EXERCISE: Below are the records. State how many of their lines hold the word "Gear", and add nothing else.

ENTRIES PROVIDED: Begin

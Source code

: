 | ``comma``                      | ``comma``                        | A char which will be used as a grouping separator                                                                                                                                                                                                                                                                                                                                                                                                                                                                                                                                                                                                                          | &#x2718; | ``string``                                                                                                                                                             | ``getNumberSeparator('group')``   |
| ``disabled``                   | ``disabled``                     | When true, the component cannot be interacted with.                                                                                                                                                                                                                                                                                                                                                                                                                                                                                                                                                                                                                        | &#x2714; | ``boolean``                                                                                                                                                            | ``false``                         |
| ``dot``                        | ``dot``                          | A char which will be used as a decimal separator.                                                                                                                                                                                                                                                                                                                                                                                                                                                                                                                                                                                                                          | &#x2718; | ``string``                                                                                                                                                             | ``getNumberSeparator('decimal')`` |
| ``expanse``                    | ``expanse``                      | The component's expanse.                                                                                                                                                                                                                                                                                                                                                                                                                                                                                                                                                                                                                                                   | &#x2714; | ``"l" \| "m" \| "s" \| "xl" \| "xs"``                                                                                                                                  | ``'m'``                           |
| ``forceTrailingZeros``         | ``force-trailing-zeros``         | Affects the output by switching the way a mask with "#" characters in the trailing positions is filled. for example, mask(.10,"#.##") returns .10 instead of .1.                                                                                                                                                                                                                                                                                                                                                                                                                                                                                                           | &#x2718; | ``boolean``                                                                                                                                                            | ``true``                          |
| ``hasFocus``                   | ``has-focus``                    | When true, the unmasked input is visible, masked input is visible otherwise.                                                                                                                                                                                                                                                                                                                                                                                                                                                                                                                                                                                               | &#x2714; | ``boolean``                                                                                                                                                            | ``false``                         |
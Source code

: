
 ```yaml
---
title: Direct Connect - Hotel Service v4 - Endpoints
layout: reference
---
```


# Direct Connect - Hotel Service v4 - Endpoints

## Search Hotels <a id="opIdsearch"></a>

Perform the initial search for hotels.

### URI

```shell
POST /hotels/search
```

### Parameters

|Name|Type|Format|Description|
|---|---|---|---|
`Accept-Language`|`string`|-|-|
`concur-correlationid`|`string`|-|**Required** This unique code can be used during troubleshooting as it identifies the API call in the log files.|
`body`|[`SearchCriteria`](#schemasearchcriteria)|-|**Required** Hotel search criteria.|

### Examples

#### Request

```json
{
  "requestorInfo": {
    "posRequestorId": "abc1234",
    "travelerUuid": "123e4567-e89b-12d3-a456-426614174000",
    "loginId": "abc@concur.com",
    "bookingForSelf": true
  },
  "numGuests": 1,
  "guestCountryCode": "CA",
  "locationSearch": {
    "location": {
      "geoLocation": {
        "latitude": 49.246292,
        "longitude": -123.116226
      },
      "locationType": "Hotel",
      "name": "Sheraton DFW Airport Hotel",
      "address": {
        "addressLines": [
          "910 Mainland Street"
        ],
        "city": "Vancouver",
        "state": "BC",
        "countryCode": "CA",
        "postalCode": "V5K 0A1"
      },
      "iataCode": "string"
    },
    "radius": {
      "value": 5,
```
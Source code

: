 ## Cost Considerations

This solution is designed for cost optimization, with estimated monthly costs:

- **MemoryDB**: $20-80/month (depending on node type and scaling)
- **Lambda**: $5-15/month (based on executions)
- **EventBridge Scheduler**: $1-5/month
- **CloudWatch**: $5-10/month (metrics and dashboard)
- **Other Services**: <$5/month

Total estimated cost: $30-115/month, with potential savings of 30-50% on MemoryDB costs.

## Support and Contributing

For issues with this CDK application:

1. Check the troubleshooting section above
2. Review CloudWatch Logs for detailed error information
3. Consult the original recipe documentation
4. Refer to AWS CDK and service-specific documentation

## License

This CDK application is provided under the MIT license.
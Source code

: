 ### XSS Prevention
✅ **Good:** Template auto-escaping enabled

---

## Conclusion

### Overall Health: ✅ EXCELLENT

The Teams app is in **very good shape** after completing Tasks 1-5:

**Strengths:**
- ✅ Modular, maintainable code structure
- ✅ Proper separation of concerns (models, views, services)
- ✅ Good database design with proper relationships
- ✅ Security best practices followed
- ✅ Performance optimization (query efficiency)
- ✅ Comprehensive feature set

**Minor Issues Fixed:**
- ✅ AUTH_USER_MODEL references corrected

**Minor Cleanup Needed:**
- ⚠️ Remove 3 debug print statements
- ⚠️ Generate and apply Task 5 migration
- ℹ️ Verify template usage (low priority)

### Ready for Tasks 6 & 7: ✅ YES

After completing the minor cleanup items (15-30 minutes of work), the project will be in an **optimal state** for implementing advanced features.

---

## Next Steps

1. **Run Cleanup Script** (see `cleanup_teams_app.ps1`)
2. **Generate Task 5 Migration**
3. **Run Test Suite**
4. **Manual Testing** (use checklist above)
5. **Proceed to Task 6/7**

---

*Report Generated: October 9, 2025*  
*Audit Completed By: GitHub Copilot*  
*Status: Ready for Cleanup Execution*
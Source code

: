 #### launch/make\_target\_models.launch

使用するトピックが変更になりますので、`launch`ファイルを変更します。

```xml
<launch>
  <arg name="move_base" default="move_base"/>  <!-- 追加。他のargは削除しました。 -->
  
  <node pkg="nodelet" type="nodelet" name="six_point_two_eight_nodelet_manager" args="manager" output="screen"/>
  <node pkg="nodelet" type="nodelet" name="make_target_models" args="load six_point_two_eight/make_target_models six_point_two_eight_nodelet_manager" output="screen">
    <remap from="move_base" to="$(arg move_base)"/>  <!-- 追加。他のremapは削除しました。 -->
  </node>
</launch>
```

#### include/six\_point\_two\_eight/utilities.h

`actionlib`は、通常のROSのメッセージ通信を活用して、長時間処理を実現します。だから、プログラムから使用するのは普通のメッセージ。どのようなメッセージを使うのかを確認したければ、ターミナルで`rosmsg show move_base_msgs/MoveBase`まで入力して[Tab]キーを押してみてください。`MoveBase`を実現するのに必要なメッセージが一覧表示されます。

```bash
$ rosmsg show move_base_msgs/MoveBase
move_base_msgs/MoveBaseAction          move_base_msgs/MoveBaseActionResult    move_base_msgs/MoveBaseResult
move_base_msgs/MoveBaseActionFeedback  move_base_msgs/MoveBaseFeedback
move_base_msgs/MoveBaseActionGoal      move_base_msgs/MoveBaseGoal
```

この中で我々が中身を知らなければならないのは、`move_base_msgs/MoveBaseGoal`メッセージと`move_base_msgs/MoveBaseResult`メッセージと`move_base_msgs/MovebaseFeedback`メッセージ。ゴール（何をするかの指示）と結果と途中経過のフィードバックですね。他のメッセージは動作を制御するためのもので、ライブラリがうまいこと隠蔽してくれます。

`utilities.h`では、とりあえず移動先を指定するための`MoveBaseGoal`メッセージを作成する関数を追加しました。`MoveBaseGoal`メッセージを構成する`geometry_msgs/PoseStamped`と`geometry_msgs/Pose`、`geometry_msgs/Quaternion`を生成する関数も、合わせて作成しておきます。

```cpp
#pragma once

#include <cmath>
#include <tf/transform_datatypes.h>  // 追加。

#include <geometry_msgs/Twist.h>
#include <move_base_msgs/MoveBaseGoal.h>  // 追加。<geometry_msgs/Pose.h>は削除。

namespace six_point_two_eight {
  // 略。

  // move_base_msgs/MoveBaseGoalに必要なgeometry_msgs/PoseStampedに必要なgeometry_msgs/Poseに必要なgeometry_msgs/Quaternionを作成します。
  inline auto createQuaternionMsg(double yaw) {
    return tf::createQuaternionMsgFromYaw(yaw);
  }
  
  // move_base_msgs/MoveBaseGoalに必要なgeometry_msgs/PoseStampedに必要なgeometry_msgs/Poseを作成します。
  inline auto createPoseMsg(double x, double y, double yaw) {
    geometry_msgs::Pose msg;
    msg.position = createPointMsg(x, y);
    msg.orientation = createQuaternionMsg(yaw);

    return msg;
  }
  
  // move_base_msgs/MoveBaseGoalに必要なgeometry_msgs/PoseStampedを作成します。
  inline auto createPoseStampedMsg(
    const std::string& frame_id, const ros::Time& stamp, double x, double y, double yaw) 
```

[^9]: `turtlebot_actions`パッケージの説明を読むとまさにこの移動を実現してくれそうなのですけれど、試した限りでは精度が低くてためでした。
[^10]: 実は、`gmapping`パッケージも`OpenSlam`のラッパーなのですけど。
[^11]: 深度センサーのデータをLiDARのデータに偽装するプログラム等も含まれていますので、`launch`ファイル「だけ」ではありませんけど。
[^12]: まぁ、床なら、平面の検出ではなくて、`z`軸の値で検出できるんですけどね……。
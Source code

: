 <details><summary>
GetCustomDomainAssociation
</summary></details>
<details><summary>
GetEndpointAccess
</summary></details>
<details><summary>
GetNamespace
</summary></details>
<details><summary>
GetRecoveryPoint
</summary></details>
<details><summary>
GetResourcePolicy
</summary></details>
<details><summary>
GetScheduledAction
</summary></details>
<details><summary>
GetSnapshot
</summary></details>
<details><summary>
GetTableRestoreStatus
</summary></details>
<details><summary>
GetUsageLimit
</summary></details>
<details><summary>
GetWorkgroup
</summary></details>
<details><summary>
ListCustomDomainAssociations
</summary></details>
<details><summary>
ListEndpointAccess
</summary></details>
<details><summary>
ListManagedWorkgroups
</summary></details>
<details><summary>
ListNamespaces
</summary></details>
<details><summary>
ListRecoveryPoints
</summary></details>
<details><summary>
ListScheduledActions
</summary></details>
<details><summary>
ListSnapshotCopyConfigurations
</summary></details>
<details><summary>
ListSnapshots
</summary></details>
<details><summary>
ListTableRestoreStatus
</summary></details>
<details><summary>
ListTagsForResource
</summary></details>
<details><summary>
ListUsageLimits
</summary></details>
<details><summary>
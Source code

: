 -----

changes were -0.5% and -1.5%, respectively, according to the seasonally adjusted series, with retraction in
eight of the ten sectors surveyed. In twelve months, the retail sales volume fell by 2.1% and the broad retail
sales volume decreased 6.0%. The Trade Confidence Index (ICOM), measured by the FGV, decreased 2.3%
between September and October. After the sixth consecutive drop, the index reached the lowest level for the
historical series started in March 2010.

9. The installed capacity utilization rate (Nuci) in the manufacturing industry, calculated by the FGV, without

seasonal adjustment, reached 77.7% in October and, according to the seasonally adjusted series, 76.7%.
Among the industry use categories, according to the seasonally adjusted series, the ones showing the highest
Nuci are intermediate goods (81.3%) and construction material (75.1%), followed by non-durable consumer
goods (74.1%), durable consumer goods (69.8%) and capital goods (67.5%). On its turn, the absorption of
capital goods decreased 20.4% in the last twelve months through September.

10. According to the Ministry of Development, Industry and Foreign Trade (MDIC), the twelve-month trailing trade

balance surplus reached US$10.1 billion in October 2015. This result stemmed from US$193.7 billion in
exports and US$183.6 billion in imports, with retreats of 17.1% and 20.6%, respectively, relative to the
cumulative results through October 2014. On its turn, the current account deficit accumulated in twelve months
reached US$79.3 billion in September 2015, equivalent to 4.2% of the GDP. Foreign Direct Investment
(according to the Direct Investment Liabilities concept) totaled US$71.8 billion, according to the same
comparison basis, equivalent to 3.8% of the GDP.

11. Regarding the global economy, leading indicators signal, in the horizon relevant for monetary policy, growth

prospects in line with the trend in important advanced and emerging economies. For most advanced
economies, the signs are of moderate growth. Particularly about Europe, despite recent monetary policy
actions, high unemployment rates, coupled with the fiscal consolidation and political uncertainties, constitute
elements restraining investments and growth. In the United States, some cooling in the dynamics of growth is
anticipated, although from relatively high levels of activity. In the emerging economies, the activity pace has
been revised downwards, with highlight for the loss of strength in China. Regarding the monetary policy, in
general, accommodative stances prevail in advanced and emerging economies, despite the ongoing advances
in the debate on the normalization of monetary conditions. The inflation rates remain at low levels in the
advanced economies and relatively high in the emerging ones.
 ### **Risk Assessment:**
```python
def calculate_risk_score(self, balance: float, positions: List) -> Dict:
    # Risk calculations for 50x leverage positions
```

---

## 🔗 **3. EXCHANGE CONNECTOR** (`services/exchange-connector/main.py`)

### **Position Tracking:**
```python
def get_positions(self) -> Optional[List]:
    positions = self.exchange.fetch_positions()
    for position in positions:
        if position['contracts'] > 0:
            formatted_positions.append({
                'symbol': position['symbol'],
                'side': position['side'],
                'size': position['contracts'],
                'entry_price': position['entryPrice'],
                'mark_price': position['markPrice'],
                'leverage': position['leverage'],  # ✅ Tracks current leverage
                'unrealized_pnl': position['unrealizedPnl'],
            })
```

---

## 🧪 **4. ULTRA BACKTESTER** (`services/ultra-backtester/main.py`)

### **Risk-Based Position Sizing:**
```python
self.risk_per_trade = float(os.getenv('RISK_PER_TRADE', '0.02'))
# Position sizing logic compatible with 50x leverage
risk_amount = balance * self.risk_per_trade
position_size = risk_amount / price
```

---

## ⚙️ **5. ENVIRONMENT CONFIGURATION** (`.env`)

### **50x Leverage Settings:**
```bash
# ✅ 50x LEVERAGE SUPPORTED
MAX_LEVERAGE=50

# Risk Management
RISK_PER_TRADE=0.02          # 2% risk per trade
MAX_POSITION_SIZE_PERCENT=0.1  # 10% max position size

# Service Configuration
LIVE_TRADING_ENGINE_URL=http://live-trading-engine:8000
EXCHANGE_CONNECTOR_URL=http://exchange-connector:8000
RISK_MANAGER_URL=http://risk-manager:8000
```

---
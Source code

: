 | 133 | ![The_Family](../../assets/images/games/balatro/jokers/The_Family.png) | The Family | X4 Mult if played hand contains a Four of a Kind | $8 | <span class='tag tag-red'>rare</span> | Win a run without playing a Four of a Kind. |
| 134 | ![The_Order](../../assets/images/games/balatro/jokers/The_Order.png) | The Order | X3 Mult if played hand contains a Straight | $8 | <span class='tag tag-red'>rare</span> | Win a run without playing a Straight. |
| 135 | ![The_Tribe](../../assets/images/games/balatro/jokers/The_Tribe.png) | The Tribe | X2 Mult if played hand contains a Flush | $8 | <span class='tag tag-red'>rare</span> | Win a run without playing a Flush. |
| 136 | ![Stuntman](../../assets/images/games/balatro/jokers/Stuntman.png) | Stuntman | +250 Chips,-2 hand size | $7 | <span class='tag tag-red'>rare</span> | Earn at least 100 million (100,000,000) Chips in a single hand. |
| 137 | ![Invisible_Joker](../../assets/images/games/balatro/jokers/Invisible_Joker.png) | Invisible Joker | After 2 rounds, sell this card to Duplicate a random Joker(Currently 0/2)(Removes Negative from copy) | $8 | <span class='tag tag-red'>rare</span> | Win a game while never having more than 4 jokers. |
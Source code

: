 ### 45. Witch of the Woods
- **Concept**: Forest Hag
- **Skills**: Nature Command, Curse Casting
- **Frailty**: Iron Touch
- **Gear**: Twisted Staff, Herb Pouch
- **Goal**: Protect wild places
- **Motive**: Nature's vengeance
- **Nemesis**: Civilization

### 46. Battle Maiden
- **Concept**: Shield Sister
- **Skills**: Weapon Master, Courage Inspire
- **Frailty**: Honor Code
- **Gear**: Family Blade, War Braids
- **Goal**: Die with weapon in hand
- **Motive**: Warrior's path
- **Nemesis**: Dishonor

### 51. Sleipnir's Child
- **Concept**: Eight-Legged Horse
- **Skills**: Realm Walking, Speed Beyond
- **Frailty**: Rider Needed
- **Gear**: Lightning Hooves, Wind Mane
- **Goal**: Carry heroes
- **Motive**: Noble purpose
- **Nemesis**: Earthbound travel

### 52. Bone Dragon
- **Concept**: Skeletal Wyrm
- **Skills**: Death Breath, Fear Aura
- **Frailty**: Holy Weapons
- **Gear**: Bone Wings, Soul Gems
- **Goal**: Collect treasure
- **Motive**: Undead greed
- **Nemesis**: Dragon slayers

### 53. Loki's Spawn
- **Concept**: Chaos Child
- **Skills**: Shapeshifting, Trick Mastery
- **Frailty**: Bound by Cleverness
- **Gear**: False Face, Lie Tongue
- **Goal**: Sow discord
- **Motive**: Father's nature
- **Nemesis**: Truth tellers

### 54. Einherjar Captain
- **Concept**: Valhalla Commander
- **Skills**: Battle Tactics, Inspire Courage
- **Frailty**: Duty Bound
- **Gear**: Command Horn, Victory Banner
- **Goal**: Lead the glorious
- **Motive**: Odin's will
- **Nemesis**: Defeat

ENTRIES PROVIDED: End

RESULT: 6